Reproduce word for word the line that contains "As for the box" and every line after it to the end of the records, with nothing else added.

◇ ◇ ◇ ◇ ◇

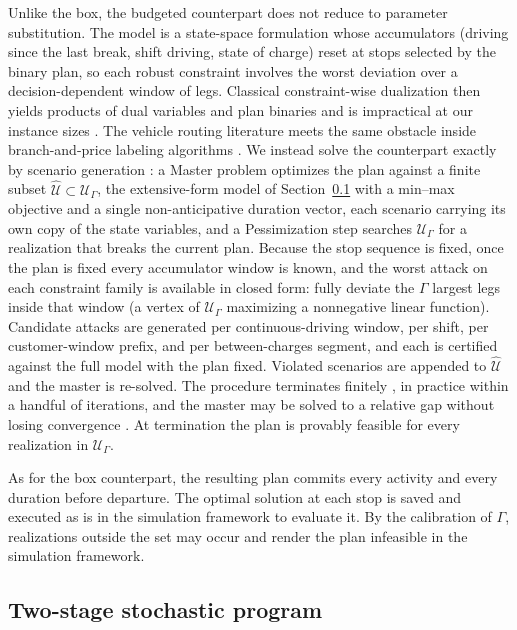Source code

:Unlike the box, the budgeted counterpart does not reduce to parameter substitution. The model is a state-space formulation whose accumulators (driving since the last break, shift driving, state of charge) reset at stops selected by the binary plan, so each robust constraint involves the worst deviation over a decision-dependent window of legs. Classical constraint-wise dualization then yields products of dual variables and plan binaries and is impractical at our instance sizes \citep{poss_robust_2013}. The vehicle routing literature meets the same obstacle inside branch-and-price labeling algorithms \citep{munari_robust_2019}.
We instead solve the counterpart exactly by scenario generation \citep{mutapcic_cutting-set_2009, zeng_solving_2013}: a Master problem optimizes the plan against a finite subset $\widehat{\mathcal U} \subset \mathcal U_\Gamma$, the extensive-form model of Section~\ref{sec:sp} with a min--max objective and a single non-anticipative duration vector, each scenario carrying its own copy of the state variables, and a Pessimization step searches $\mathcal U_\Gamma$ for a realization that breaks the current plan. Because the stop sequence is fixed, once the plan is fixed every accumulator window is known, and the worst attack on each constraint family is available in closed form: fully deviate the $\Gamma$ largest legs inside that window (a vertex of $\mathcal U_\Gamma$ maximizing a nonnegative linear function). Candidate attacks are generated per continuous-driving window, per shift, per customer-window prefix, and per between-charges segment, and each is certified against the full model with the plan fixed. Violated scenarios are appended to $\widehat{\mathcal U}$ and the master is re-solved. The procedure terminates finitely \citep{zeng_solving_2013}, in practice within a handful of iterations, and the master may be solved to a relative gap without losing convergence \citep{patzold_approximate_2020}. At termination the plan is provably feasible for every realization in $\mathcal U_\Gamma$.

As for the box counterpart, the resulting plan commits every activity and every duration before departure. The optimal solution at each stop is saved and executed as is in the simulation framework to evaluate it. By the calibration of $\Gamma$, realizations outside the set may occur and render the plan infeasible in the simulation framework.

\subsection{Two-stage stochastic program}
\label{sec:sp}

◇ ◇ ◇ ◇ ◇

▶ _Answer section_
As for the box counterpart, the resulting plan commits every activity and every duration before departure. The optimal solution at each stop is saved and executed as is in the simulation framework to evaluate it. By the calibration of $\Gamma$, realizations outside the set may occur and render the plan infeasible in the simulation framework.

\subsection{Two-stage stochastic program}
\label{sec:sp}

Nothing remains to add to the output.